Transcribe all the records exactly and omit any images they hold.

* Input data *
☆ ☆ ☆ ☆ ☆ ☆ ☆

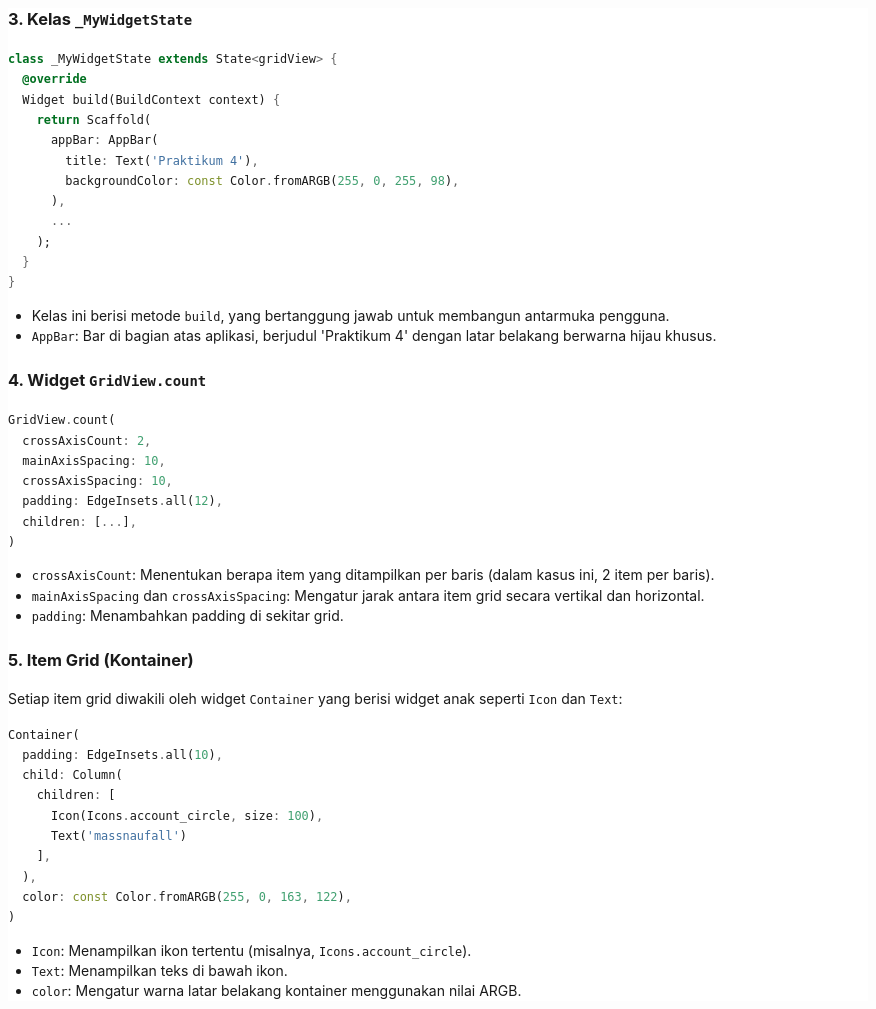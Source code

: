 ### 3. Kelas `_MyWidgetState`
```dart
class _MyWidgetState extends State<gridView> {
  @override
  Widget build(BuildContext context) {
    return Scaffold(
      appBar: AppBar(
        title: Text('Praktikum 4'),
        backgroundColor: const Color.fromARGB(255, 0, 255, 98),
      ),
      ...
    );
  }
}
```
- Kelas ini berisi metode `build`, yang bertanggung jawab untuk membangun antarmuka pengguna.
- `AppBar`: Bar di bagian atas aplikasi, berjudul 'Praktikum 4' dengan latar belakang berwarna hijau khusus.

### 4. Widget `GridView.count`
```dart
GridView.count(
  crossAxisCount: 2,
  mainAxisSpacing: 10,
  crossAxisSpacing: 10,
  padding: EdgeInsets.all(12),
  children: [...],
)
```
- `crossAxisCount`: Menentukan berapa item yang ditampilkan per baris (dalam kasus ini, 2 item per baris).
- `mainAxisSpacing` dan `crossAxisSpacing`: Mengatur jarak antara item grid secara vertikal dan horizontal.
- `padding`: Menambahkan padding di sekitar grid.

### 5. Item Grid (Kontainer)
Setiap item grid diwakili oleh widget `Container` yang berisi widget anak seperti `Icon` dan `Text`:
```dart
Container(
  padding: EdgeInsets.all(10),
  child: Column(
    children: [
      Icon(Icons.account_circle, size: 100),
      Text('massnaufall')
    ],
  ),
  color: const Color.fromARGB(255, 0, 163, 122),
)
```
- `Icon`: Menampilkan ikon tertentu (misalnya, `Icons.account_circle`).
- `Text`: Menampilkan teks di bawah ikon.
- `color`: Mengatur warna latar belakang kontainer menggunakan nilai ARGB.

☆ ☆ ☆ ☆ ☆ ☆ ☆

* Result *
Source code

: ### 3. Kelas `_MyWidgetState`
```dart
class _MyWidgetState extends State<gridView> {
  @override
  Widget build(BuildContext context) {
    return Scaffold(
      appBar: AppBar(
        title: Text('Praktikum 4'),
        backgroundColor: const Color.fromARGB(255, 0, 255, 98),
      ),
      ...
    );
  }
}
```
- Kelas ini berisi metode `build`, yang bertanggung jawab untuk membangun antarmuka pengguna.
- `AppBar`: Bar di bagian atas aplikasi, berjudul 'Praktikum 4' dengan latar belakang berwarna hijau khusus.

### 4. Widget `GridView.count`
```dart
GridView.count(
  crossAxisCount: 2,
  mainAxisSpacing: 10,
  crossAxisSpacing: 10,
  padding: EdgeInsets.all(12),
  children: [...],
)
```
- `crossAxisCount`: Menentukan berapa item yang ditampilkan per baris (dalam kasus ini, 2 item per baris).
- `mainAxisSpacing` dan `crossAxisSpacing`: Mengatur jarak antara item grid secara vertikal dan horizontal.
- `padding`: Menambahkan padding di sekitar grid.

### 5. Item Grid (Kontainer)
Setiap item grid diwakili oleh widget `Container` yang berisi widget anak seperti `Icon` dan `Text`:
```dart
Container(
  padding: EdgeInsets.all(10),
  child: Column(
    children: [
      Icon(Icons.account_circle, size: 100),
      Text('massnaufall')
    ],
  ),
  color: const Color.fromARGB(255, 0, 163, 122),
)
```
- `Icon`: Menampilkan ikon tertentu (misalnya, `Icons.account_circle`).
- `Text`: Menampilkan teks di bawah ikon.
- `color`: Mengatur warna latar belakang kontainer menggunakan nilai ARGB.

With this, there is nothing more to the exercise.